Before getting too excited, let’s remember that the 2024 Cactus League MVP was Mitch Haniger
Spring Training is for the players
You know Spring Training doesn’t matter. Of course you do. There are the few things you can’t fake, like increased velocity, but for the vast majority of what’s going on out there, Spring Training results don’t translate into the regular season, and there are a thousand reasons why. People play so irregularly that by luck of the draw, the quality of competition any individual player sees varies substantially. Some guys are working on something specific–a new pitch, trying to go the other way, a new stance. And that’s before we even get to the cardinal sin of analysis gone awry: small sample size. If you’re reading Lookout Landing in February, you know all this.
And yet.
Every spring, even the most well-informed observers can’t help but get ahead of themselves a little bit. It’s always cabined, of course. “Spring Training doesn’t matter, but . . .” And then we latch onto what comes after the “but.” Even the best of us usually end up saying the line at least once because some player or other looks amazing, and we get excited. That’s what happens after you’re starved for baseball and you see someone playing with the success that makes your heart flutter with the possibilities of spring.

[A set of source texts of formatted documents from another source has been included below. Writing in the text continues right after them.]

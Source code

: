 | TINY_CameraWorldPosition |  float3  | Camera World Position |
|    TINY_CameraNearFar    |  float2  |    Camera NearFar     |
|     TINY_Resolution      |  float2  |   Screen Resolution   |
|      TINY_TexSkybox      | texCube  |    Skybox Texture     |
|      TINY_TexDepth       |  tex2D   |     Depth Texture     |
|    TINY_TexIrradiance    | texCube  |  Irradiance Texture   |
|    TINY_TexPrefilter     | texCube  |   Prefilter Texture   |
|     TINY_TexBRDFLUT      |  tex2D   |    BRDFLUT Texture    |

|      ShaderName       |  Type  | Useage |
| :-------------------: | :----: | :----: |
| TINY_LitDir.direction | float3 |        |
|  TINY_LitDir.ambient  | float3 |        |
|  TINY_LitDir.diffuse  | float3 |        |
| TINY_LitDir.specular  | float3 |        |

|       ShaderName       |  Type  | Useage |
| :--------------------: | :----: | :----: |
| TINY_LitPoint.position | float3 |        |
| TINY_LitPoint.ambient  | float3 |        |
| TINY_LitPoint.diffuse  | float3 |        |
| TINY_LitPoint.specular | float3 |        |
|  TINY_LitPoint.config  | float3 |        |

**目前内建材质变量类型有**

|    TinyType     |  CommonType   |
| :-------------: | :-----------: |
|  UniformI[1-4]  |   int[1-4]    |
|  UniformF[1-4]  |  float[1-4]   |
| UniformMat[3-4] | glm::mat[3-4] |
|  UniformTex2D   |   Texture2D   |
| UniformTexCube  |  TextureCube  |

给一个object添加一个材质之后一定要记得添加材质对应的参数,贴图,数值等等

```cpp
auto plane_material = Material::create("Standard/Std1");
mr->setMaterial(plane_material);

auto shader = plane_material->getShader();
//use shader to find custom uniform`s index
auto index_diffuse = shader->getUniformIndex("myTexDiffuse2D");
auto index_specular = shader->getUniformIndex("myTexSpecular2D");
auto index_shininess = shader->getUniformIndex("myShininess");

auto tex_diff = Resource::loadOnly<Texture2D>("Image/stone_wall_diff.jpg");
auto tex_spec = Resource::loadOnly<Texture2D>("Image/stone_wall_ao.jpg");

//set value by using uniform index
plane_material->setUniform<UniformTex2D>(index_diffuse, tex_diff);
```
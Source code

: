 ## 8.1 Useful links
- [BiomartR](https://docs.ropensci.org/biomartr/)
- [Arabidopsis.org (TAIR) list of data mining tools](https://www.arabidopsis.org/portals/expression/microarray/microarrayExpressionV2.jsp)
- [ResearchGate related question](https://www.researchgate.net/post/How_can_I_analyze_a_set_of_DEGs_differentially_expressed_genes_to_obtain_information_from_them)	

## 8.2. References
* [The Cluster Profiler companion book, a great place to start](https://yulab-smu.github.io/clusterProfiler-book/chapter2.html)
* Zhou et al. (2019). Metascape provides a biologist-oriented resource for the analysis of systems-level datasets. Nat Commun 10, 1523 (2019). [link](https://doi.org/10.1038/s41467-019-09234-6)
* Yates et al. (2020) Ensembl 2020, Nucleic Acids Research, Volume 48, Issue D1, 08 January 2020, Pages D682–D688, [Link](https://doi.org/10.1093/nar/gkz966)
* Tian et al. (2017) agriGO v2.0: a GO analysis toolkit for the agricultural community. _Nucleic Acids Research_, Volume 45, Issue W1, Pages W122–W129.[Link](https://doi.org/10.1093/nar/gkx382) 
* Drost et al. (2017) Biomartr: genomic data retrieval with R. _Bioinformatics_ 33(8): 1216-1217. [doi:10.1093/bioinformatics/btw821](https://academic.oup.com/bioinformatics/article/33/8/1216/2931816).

So as we get rolling, this is just a quick reminder that if the Cactus League gave out an MVP award, last year’s would have gone to Mitch Haniger. Coming off the first down year of his career, Haniger came back to Seattle in a trade that was largely greeted with some combination of trepidation and excitement. But however fans felt about the likely baseball impact, people were almost universally thrilled to have him back in a Mariners uniform. Few had meant as much to the fanbase over the past half dozen years as Haniger. And it was only one down year. And he’d been hurt. Maybe it wasn’t just that Mitch Haniger would be back; maybe Mitch Haniger would be back.
So too many let themselves get excited about his Spring Training results. How could you not when in his very first at-bat of the spring, he sent a ball soaring over the left-field fence? And his legs looked so fresh out in right field to match the arm that had never shown any signs of wavering. By the time they broke camp for Seattle, Haniger had slashed .385/.442/.846 with five home runs and another three doubles. He worked counts, fouled off tough pitches, and while swing-and-miss was always part of his game, he didn’t look like he was having trouble spotting breaking balls or catching up to velocity. Sure, his slash line and 232 wRC+ were aided by a high BABIP, but at .417, there was plenty of room for that to slide back down to earth while keeping his overall line that of an All-Star. In fact, his BABIP was the second lowest of the 10 players with the highest Spring Training wRC+.
But then came the regular season, and it all came crashing down. No one needs a reminder of what his summer looked like as he turned in his worst season as a Mariner.
Spring Training’s lack of correlation with the regular season goes both ways, of course. As Ichiro’s Hall of Fame tour rolls along, we’ve been consistently reminded of how much people doubted him based on his initial Spring Training, right before he won the actual MVP award. And I’m all for the positivity of spring–Haniger’s summer face plant takes nothing away from the joy of watching him crush the Cactus League like a 28-year-old version of himself. The joy of spring matters so much. So I couldn’t bring myself to publish this on Day 1. But as we get rolling, I wanted to remember a specific example rather than just the cliches. Things will be joyful and things will be worrying. But then the real games will start and we’ll forget all about it.